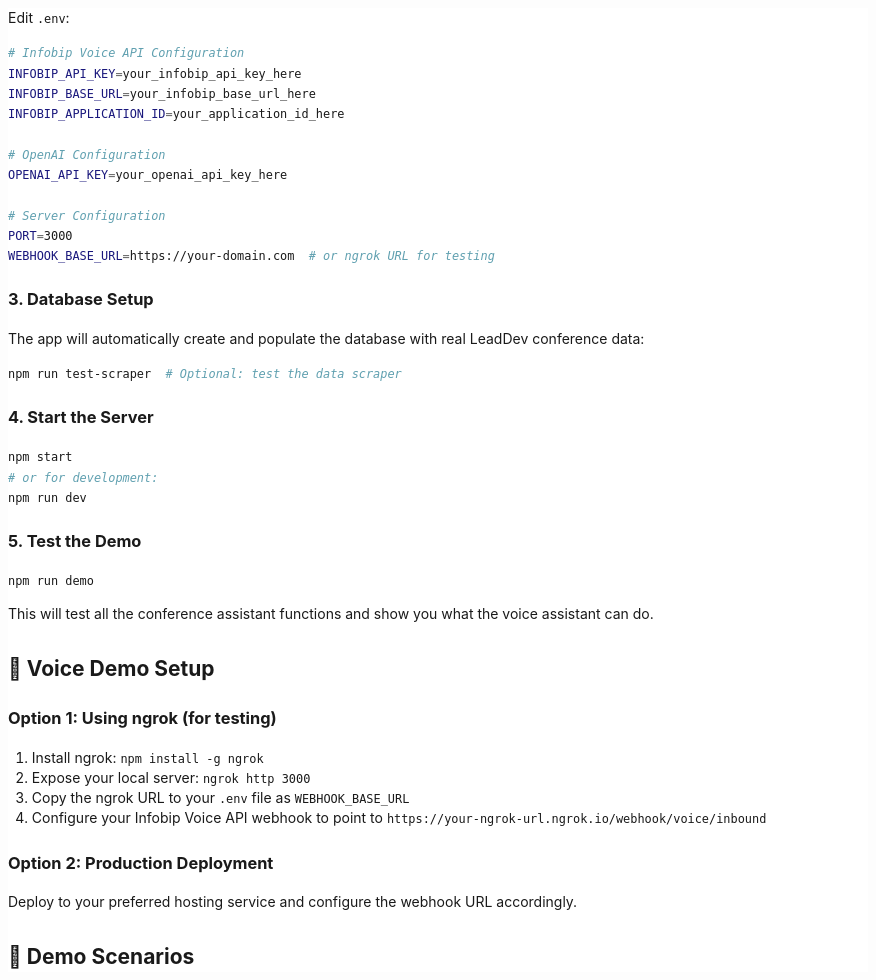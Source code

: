 Edit `.env`:

```bash
# Infobip Voice API Configuration
INFOBIP_API_KEY=your_infobip_api_key_here
INFOBIP_BASE_URL=your_infobip_base_url_here
INFOBIP_APPLICATION_ID=your_application_id_here

# OpenAI Configuration  
OPENAI_API_KEY=your_openai_api_key_here

# Server Configuration
PORT=3000
WEBHOOK_BASE_URL=https://your-domain.com  # or ngrok URL for testing
```

### 3. Database Setup

The app will automatically create and populate the database with real LeadDev conference data:

```bash
npm run test-scraper  # Optional: test the data scraper
```

### 4. Start the Server

```bash
npm start
# or for development:
npm run dev
```

### 5. Test the Demo

```bash
npm run demo
```

This will test all the conference assistant functions and show you what the voice assistant can do.

## 📱 Voice Demo Setup

### Option 1: Using ngrok (for testing)

1. Install ngrok: `npm install -g ngrok`
2. Expose your local server: `ngrok http 3000`
3. Copy the ngrok URL to your `.env` file as `WEBHOOK_BASE_URL`
4. Configure your Infobip Voice API webhook to point to `https://your-ngrok-url.ngrok.io/webhook/voice/inbound`

### Option 2: Production Deployment

Deploy to your preferred hosting service and configure the webhook URL accordingly.

## 🎤 Demo Scenarios
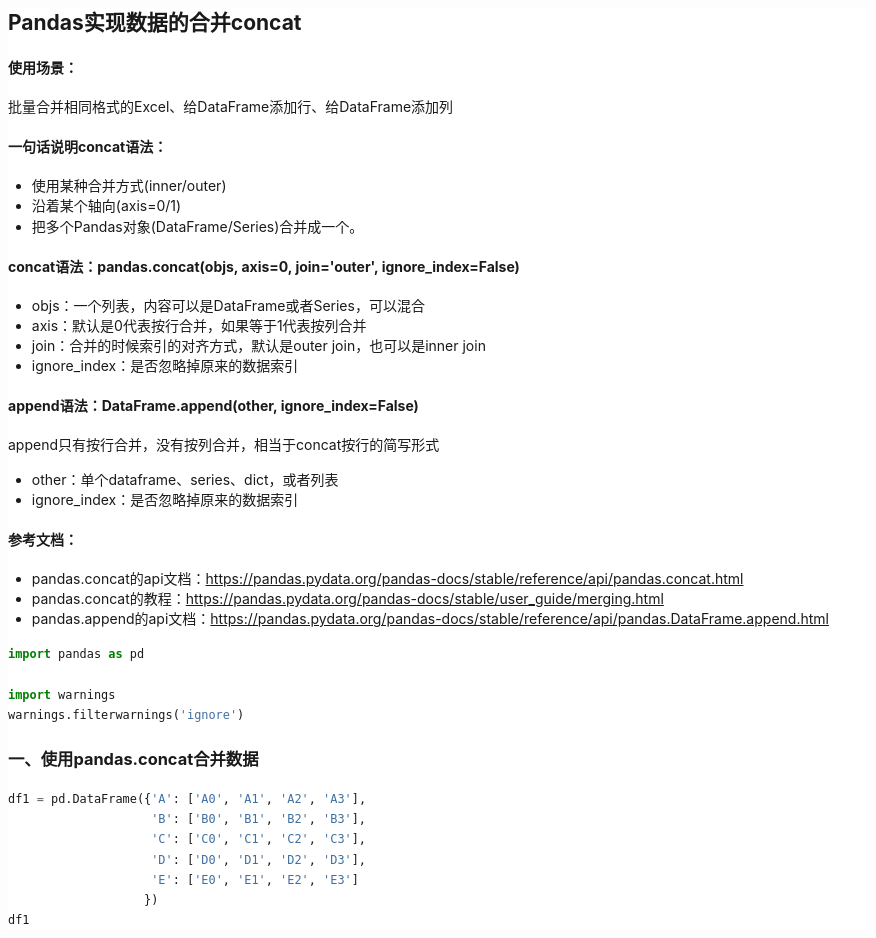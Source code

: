 ## Pandas实现数据的合并concat

#### 使用场景：
批量合并相同格式的Excel、给DataFrame添加行、给DataFrame添加列

#### 一句话说明concat语法：  
* 使用某种合并方式(inner/outer)
* 沿着某个轴向(axis=0/1)
* 把多个Pandas对象(DataFrame/Series)合并成一个。

#### concat语法：pandas.concat(objs, axis=0, join='outer', ignore_index=False)
* objs：一个列表，内容可以是DataFrame或者Series，可以混合
* axis：默认是0代表按行合并，如果等于1代表按列合并
* join：合并的时候索引的对齐方式，默认是outer join，也可以是inner join
* ignore_index：是否忽略掉原来的数据索引

#### append语法：DataFrame.append(other, ignore_index=False)
append只有按行合并，没有按列合并，相当于concat按行的简写形式  
* other：单个dataframe、series、dict，或者列表
* ignore_index：是否忽略掉原来的数据索引

#### 参考文档：
* pandas.concat的api文档：https://pandas.pydata.org/pandas-docs/stable/reference/api/pandas.concat.html
* pandas.concat的教程：https://pandas.pydata.org/pandas-docs/stable/user_guide/merging.html
* pandas.append的api文档：https://pandas.pydata.org/pandas-docs/stable/reference/api/pandas.DataFrame.append.html


```python
import pandas as pd

import warnings
warnings.filterwarnings('ignore')
```

### 一、使用pandas.concat合并数据


```python
df1 = pd.DataFrame({'A': ['A0', 'A1', 'A2', 'A3'],
                    'B': ['B0', 'B1', 'B2', 'B3'],
                    'C': ['C0', 'C1', 'C2', 'C3'],
                    'D': ['D0', 'D1', 'D2', 'D3'],
                    'E': ['E0', 'E1', 'E2', 'E3']
                   })
df1
```




<div>
<style scoped>
    .dataframe tbody tr th:only-of-type {
        vertical-align: middle;
    }
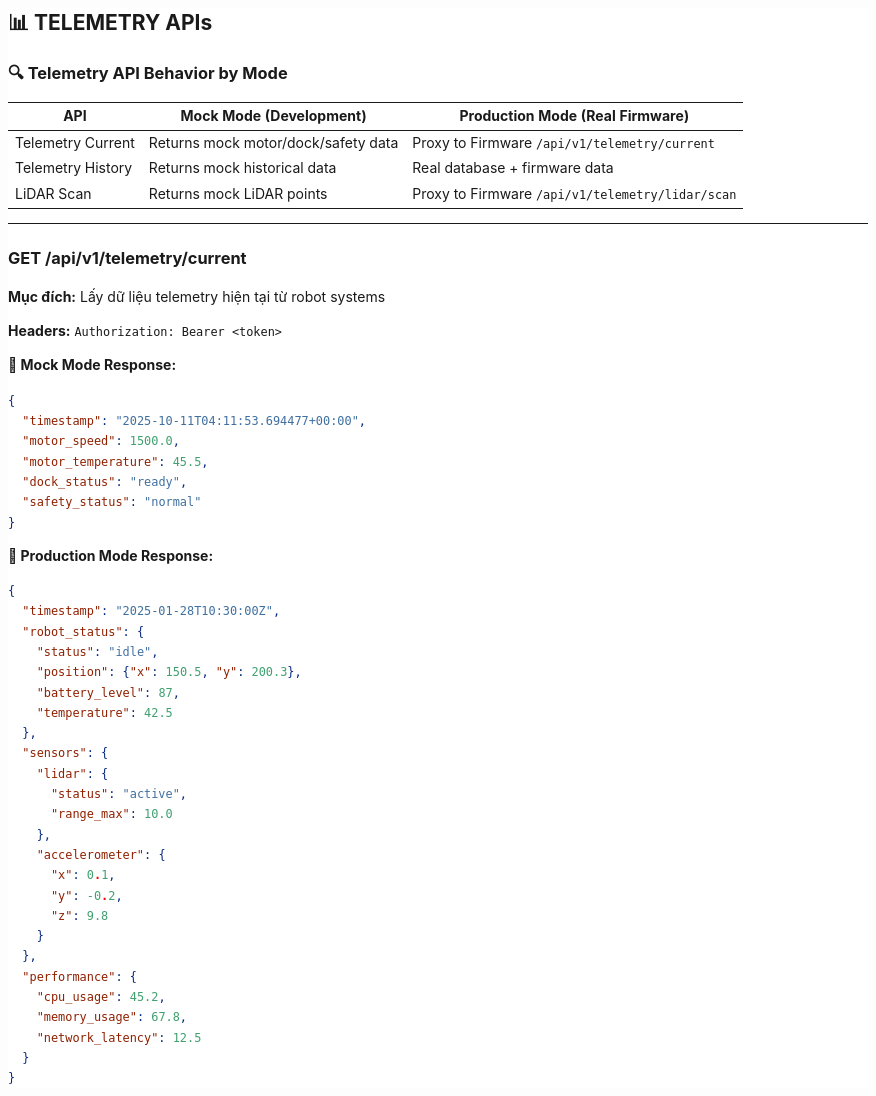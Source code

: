 
## 📊 **TELEMETRY APIs**

### **🔍 Telemetry API Behavior by Mode**

| API | Mock Mode (Development) | Production Mode (Real Firmware) |
|-----|------------------------|----------------------------------|
| Telemetry Current | Returns mock motor/dock/safety data | Proxy to Firmware `/api/v1/telemetry/current` |
| Telemetry History | Returns mock historical data | Real database + firmware data |
| LiDAR Scan | Returns mock LiDAR points | Proxy to Firmware `/api/v1/telemetry/lidar/scan` |

---

### **GET /api/v1/telemetry/current**
**Mục đích:** Lấy dữ liệu telemetry hiện tại từ robot systems

**Headers:** `Authorization: Bearer <token>`

**🧪 Mock Mode Response:**
```json
{
  "timestamp": "2025-10-11T04:11:53.694477+00:00",
  "motor_speed": 1500.0,
  "motor_temperature": 45.5,
  "dock_status": "ready",
  "safety_status": "normal"
}
```

**🔌 Production Mode Response:**
```json
{
  "timestamp": "2025-01-28T10:30:00Z",
  "robot_status": {
    "status": "idle",
    "position": {"x": 150.5, "y": 200.3},
    "battery_level": 87,
    "temperature": 42.5
  },
  "sensors": {
    "lidar": {
      "status": "active",
      "range_max": 10.0
    },
    "accelerometer": {
      "x": 0.1,
      "y": -0.2,
      "z": 9.8
    }
  },
  "performance": {
    "cpu_usage": 45.2,
    "memory_usage": 67.8,
    "network_latency": 12.5
  }
}
```
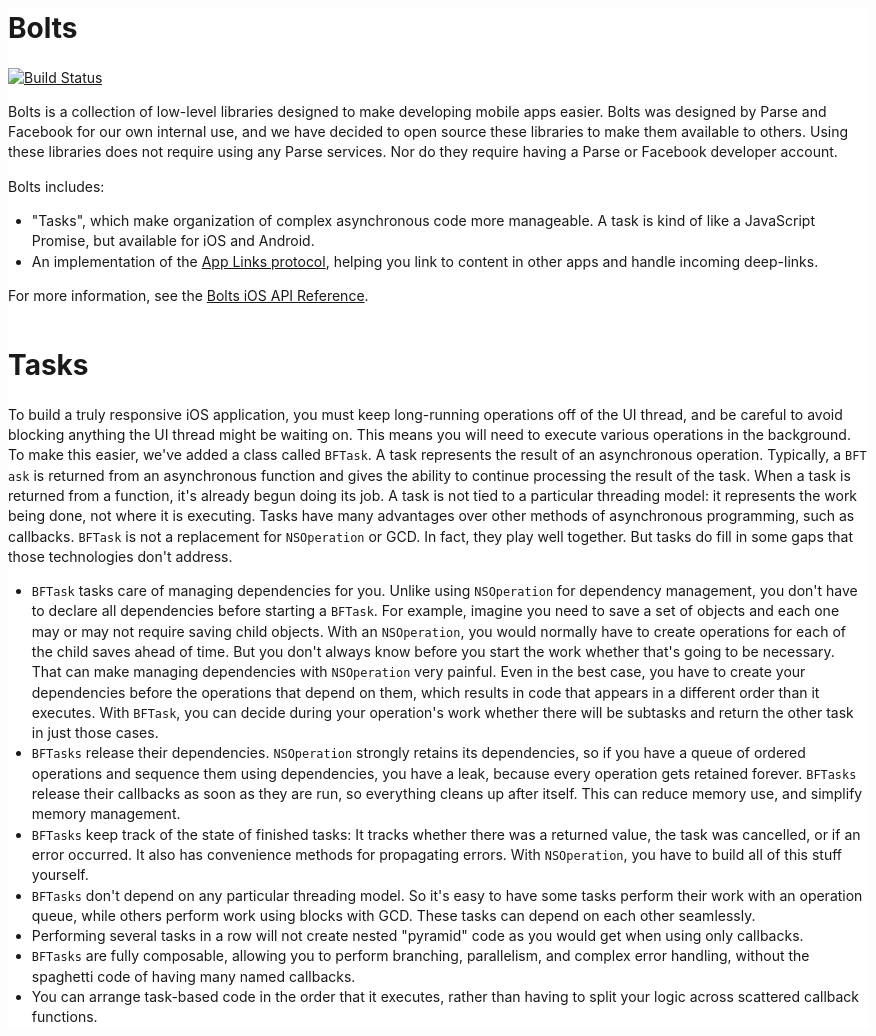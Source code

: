 Bolts
============
[![Build Status](https://travis-ci.org/nlutsenko-fb/Bolts-iOS.svg)](https://travis-ci.org/nlutsenko-fb/Bolts-iOS)

Bolts is a collection of low-level libraries designed to make developing mobile
apps easier. Bolts was designed by Parse and Facebook for our own internal use,
and we have decided to open source these libraries to make them available to
others. Using these libraries does not require using any Parse services. Nor
do they require having a Parse or Facebook developer account.

Bolts includes:

* "Tasks", which make organization of complex asynchronous code more manageable. A task is kind of like a JavaScript Promise, but available for iOS and Android.
* An implementation of the [App Links protocol](http://www.applinks.org), helping you link to content in other apps and handle incoming deep-links.

For more information, see the [Bolts iOS API Reference](http://boltsframework.github.io/docs/ios/).

# Tasks

To build a truly responsive iOS application, you must keep long-running operations off of the UI thread, and be careful to avoid blocking anything the UI thread might be waiting on. This means you will need to execute various operations in the background. To make this easier, we've added a class called `BFTask`. A task represents the result of an asynchronous operation. Typically, a `BFTask` is returned from an asynchronous function and gives the ability to continue processing the result of the task. When a task is returned from a function, it's already begun doing its job. A task is not tied to a particular threading model: it represents the work being done, not where it is executing. Tasks have many advantages over other methods of asynchronous programming, such as callbacks. `BFTask` is not a replacement for `NSOperation` or GCD. In fact, they play well together. But tasks do fill in some gaps that those technologies don't address.
* `BFTask` tasks care of managing dependencies for you. Unlike using `NSOperation` for dependency management, you don't have to declare all dependencies before starting a `BFTask`. For example, imagine you need to save a set of objects and each one may or may not require saving child objects. With an `NSOperation`, you would normally have to create operations for each of the child saves ahead of time. But you don't always know before you start the work whether that's going to be necessary. That can make managing dependencies with `NSOperation` very painful. Even in the best case, you have to create your dependencies before the operations that depend on them, which results in code that appears in a different order than it executes. With `BFTask`, you can decide during your operation's work whether there will be subtasks and return the other task in just those cases.
* `BFTasks` release their dependencies. `NSOperation` strongly retains its dependencies, so if you have a queue of ordered operations and sequence them using dependencies, you have a leak, because every operation gets retained forever. `BFTasks` release their callbacks as soon as they are run, so everything cleans up after itself. This can reduce memory use, and simplify memory management.
* `BFTasks` keep track of the state of finished tasks: It tracks whether there was a returned value, the task was cancelled, or if an error occurred. It also has convenience methods for propagating errors. With `NSOperation`, you have to build all of this stuff yourself.
* `BFTasks` don't depend on any particular threading model. So it's easy to have some tasks perform their work with an operation queue, while others perform work using blocks with GCD. These tasks can depend on each other seamlessly.
* Performing several tasks in a row will not create nested "pyramid" code as you would get when using only callbacks.
* `BFTasks` are fully composable, allowing you to perform branching, parallelism, and complex error handling, without the spaghetti code of having many named callbacks.
* You can arrange task-based code in the order that it executes, rather than having to split your logic across scattered callback functions.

---------------

:: The problem ::
An exact copy of the material above is required, minus its images.

:: Expected answer ::
Source code

: Edit `.env`:

```bash
# Infobip Voice API Configuration
INFOBIP_API_KEY=your_infobip_api_key_here
INFOBIP_BASE_URL=your_infobip_base_url_here
INFOBIP_APPLICATION_ID=your_application_id_here

# OpenAI Configuration  
OPENAI_API_KEY=your_openai_api_key_here

# Server Configuration
PORT=3000
WEBHOOK_BASE_URL=https://your-domain.com  # or ngrok URL for testing
```

### 3. Database Setup

The app will automatically create and populate the database with real LeadDev conference data:

```bash
npm run test-scraper  # Optional: test the data scraper
```

### 4. Start the Server

```bash
npm start
# or for development:
npm run dev
```

### 5. Test the Demo

```bash
npm run demo
```

This will test all the conference assistant functions and show you what the voice assistant can do.

## 📱 Voice Demo Setup

### Option 1: Using ngrok (for testing)

1. Install ngrok: `npm install -g ngrok`
2. Expose your local server: `ngrok http 3000`
3. Copy the ngrok URL to your `.env` file as `WEBHOOK_BASE_URL`
4. Configure your Infobip Voice API webhook to point to `https://your-ngrok-url.ngrok.io/webhook/voice/inbound`

### Option 2: Production Deployment

Deploy to your preferred hosting service and configure the webhook URL accordingly.

## 🎤 Demo Scenarios
Source code

: ## Pandas实现数据的合并concat

#### 使用场景：
批量合并相同格式的Excel、给DataFrame添加行、给DataFrame添加列

#### 一句话说明concat语法：  
* 使用某种合并方式(inner/outer)
* 沿着某个轴向(axis=0/1)
* 把多个Pandas对象(DataFrame/Series)合并成一个。

#### concat语法：pandas.concat(objs, axis=0, join='outer', ignore_index=False)
* objs：一个列表，内容可以是DataFrame或者Series，可以混合
* axis：默认是0代表按行合并，如果等于1代表按列合并
* join：合并的时候索引的对齐方式，默认是outer join，也可以是inner join
* ignore_index：是否忽略掉原来的数据索引

#### append语法：DataFrame.append(other, ignore_index=False)
append只有按行合并，没有按列合并，相当于concat按行的简写形式  
* other：单个dataframe、series、dict，或者列表
* ignore_index：是否忽略掉原来的数据索引

#### 参考文档：
* pandas.concat的api文档：https://pandas.pydata.org/pandas-docs/stable/reference/api/pandas.concat.html
* pandas.concat的教程：https://pandas.pydata.org/pandas-docs/stable/user_guide/merging.html
* pandas.append的api文档：https://pandas.pydata.org/pandas-docs/stable/reference/api/pandas.DataFrame.append.html


```python
import pandas as pd

import warnings
warnings.filterwarnings('ignore')
```

### 一、使用pandas.concat合并数据


```python
df1 = pd.DataFrame({'A': ['A0', 'A1', 'A2', 'A3'],
                    'B': ['B0', 'B1', 'B2', 'B3'],
                    'C': ['C0', 'C1', 'C2', 'C3'],
                    'D': ['D0', 'D1', 'D2', 'D3'],
                    'E': ['E0', 'E1', 'E2', 'E3']
                   })
df1
```




<div>
<style scoped>
    .dataframe tbody tr th:only-of-type {
        vertical-align: middle;
    }
Source code

: 
## 📊 **TELEMETRY APIs**

### **🔍 Telemetry API Behavior by Mode**

| API | Mock Mode (Development) | Production Mode (Real Firmware) |
|-----|------------------------|----------------------------------|
| Telemetry Current | Returns mock motor/dock/safety data | Proxy to Firmware `/api/v1/telemetry/current` |
| Telemetry History | Returns mock historical data | Real database + firmware data |
| LiDAR Scan | Returns mock LiDAR points | Proxy to Firmware `/api/v1/telemetry/lidar/scan` |

---

### **GET /api/v1/telemetry/current**
**Mục đích:** Lấy dữ liệu telemetry hiện tại từ robot systems

**Headers:** `Authorization: Bearer <token>`

**🧪 Mock Mode Response:**
```json
{
  "timestamp": "2025-10-11T04:11:53.694477+00:00",
  "motor_speed": 1500.0,
  "motor_temperature": 45.5,
  "dock_status": "ready",
  "safety_status": "normal"
}
```

**🔌 Production Mode Response:**
```json
{
  "timestamp": "2025-01-28T10:30:00Z",
  "robot_status": {
    "status": "idle",
    "position": {"x": 150.5, "y": 200.3},
    "battery_level": 87,
    "temperature": 42.5
  },
  "sensors": {
    "lidar": {
      "status": "active",
      "range_max": 10.0
    },
    "accelerometer": {
      "x": 0.1,
      "y": -0.2,
      "z": 9.8
    }
  },
  "performance": {
    "cpu_usage": 45.2,
    "memory_usage": 67.8,
    "network_latency": 12.5
  }
}
```
Source code

: Bolts
============
[![Build Status](https://travis-ci.org/nlutsenko-fb/Bolts-iOS.svg)](https://travis-ci.org/nlutsenko-fb/Bolts-iOS)

Bolts is a collection of low-level libraries designed to make developing mobile
apps easier. Bolts was designed by Parse and Facebook for our own internal use,
and we have decided to open source these libraries to make them available to
others. Using these libraries does not require using any Parse services. Nor
do they require having a Parse or Facebook developer account.

Bolts includes:

* "Tasks", which make organization of complex asynchronous code more manageable. A task is kind of like a JavaScript Promise, but available for iOS and Android.
* An implementation of the [App Links protocol](http://www.applinks.org), helping you link to content in other apps and handle incoming deep-links.

For more information, see the [Bolts iOS API Reference](http://boltsframework.github.io/docs/ios/).

# Tasks

To build a truly responsive iOS application, you must keep long-running operations off of the UI thread, and be careful to avoid blocking anything the UI thread might be waiting on. This means you will need to execute various operations in the background. To make this easier, we've added a class called `BFTask`. A task represents the result of an asynchronous operation. Typically, a `BFTask` is returned from an asynchronous function and gives the ability to continue processing the result of the task. When a task is returned from a function, it's already begun doing its job. A task is not tied to a particular threading model: it represents the work being done, not where it is executing. Tasks have many advantages over other methods of asynchronous programming, such as callbacks. `BFTask` is not a replacement for `NSOperation` or GCD. In fact, they play well together. But tasks do fill in some gaps that those technologies don't address.
* `BFTask` tasks care of managing dependencies for you. Unlike using `NSOperation` for dependency management, you don't have to declare all dependencies before starting a `BFTask`. For example, imagine you need to save a set of objects and each one may or may not require saving child objects. With an `NSOperation`, you would normally have to create operations for each of the child saves ahead of time. But you don't always know before you start the work whether that's going to be necessary. That can make managing dependencies with `NSOperation` very painful. Even in the best case, you have to create your dependencies before the operations that depend on them, which results in code that appears in a different order than it executes. With `BFTask`, you can decide during your operation's work whether there will be subtasks and return the other task in just those cases.
* `BFTasks` release their dependencies. `NSOperation` strongly retains its dependencies, so if you have a queue of ordered operations and sequence them using dependencies, you have a leak, because every operation gets retained forever. `BFTasks` release their callbacks as soon as they are run, so everything cleans up after itself. This can reduce memory use, and simplify memory management.
* `BFTasks` keep track of the state of finished tasks: It tracks whether there was a returned value, the task was cancelled, or if an error occurred. It also has convenience methods for propagating errors. With `NSOperation`, you have to build all of this stuff yourself.
* `BFTasks` don't depend on any particular threading model. So it's easy to have some tasks perform their work with an operation queue, while others perform work using blocks with GCD. These tasks can depend on each other seamlessly.
* Performing several tasks in a row will not create nested "pyramid" code as you would get when using only callbacks.
* `BFTasks` are fully composable, allowing you to perform branching, parallelism, and complex error handling, without the spaghetti code of having many named callbacks.
* You can arrange task-based code in the order that it executes, rather than having to split your logic across scattered callback functions.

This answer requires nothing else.